**Record extracts:**
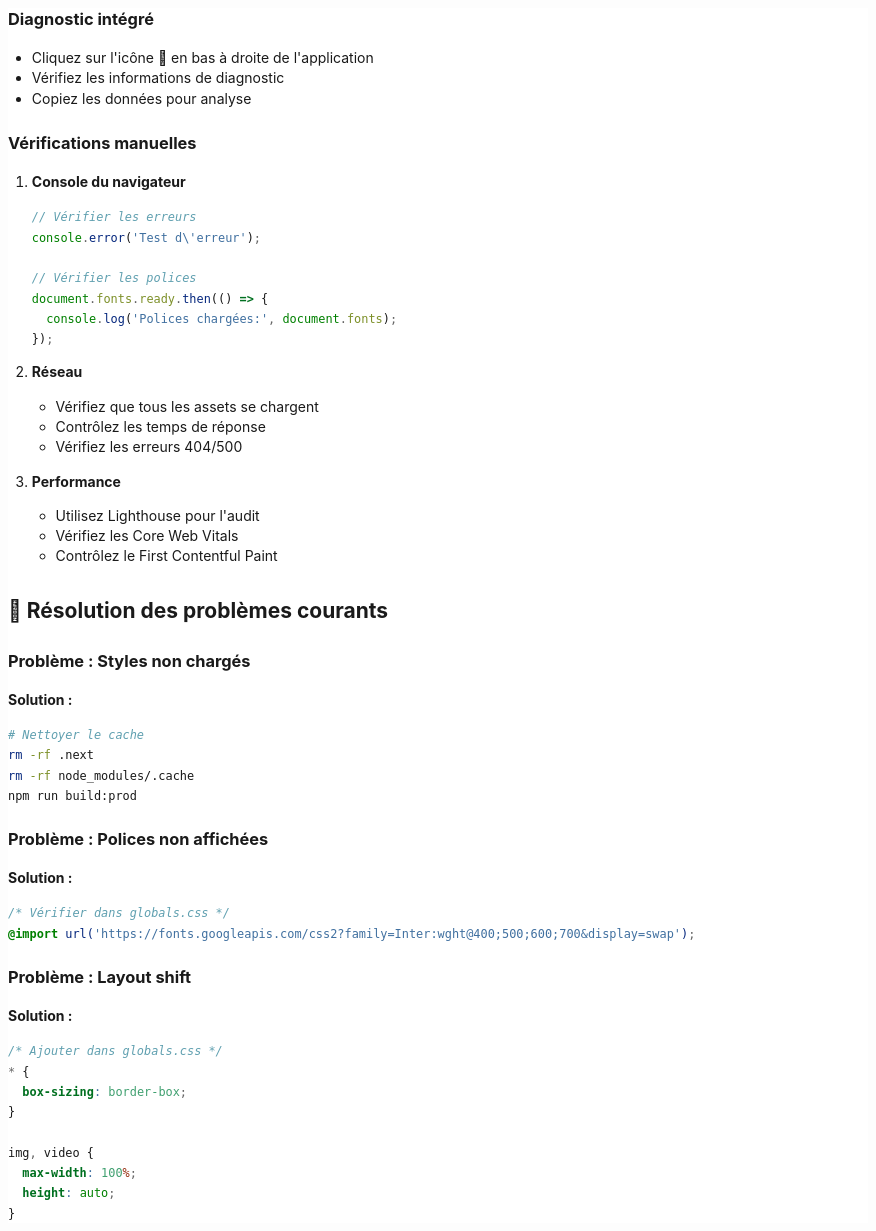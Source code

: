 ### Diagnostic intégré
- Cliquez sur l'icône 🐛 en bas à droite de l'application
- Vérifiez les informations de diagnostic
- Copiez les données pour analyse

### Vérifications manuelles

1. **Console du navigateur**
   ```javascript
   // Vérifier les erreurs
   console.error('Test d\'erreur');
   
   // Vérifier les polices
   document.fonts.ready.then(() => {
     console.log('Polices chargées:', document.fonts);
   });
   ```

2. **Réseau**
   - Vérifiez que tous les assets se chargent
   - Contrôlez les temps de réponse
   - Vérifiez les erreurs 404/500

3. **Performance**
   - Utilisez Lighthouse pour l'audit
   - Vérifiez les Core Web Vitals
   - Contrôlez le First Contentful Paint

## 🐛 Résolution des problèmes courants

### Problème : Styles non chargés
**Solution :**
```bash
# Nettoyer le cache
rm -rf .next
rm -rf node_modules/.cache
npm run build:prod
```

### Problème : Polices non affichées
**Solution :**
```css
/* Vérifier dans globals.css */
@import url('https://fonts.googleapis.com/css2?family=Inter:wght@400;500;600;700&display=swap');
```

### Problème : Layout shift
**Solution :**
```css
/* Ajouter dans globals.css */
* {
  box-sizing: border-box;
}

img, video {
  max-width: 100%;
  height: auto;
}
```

**Activity:** Write out the material exactly as it stands, omitting every picture.

**Response:**
Source code

: ### Diagnostic intégré
- Cliquez sur l'icône 🐛 en bas à droite de l'application
- Vérifiez les informations de diagnostic
- Copiez les données pour analyse

### Vérifications manuelles

1. **Console du navigateur**
   ```javascript
   // Vérifier les erreurs
   console.error('Test d\'erreur');
   
   // Vérifier les polices
   document.fonts.ready.then(() => {
     console.log('Polices chargées:', document.fonts);
   });
   ```

2. **Réseau**
   - Vérifiez que tous les assets se chargent
   - Contrôlez les temps de réponse
   - Vérifiez les erreurs 404/500

3. **Performance**
   - Utilisez Lighthouse pour l'audit
   - Vérifiez les Core Web Vitals
   - Contrôlez le First Contentful Paint

## 🐛 Résolution des problèmes courants

### Problème : Styles non chargés
**Solution :**
```bash
# Nettoyer le cache
rm -rf .next
rm -rf node_modules/.cache
npm run build:prod
```

### Problème : Polices non affichées
**Solution :**
```css
/* Vérifier dans globals.css */
@import url('https://fonts.googleapis.com/css2?family=Inter:wght@400;500;600;700&display=swap');
```

### Problème : Layout shift
**Solution :**
```css
/* Ajouter dans globals.css */
* {
  box-sizing: border-box;
}

img, video {
  max-width: 100%;
  height: auto;
}
```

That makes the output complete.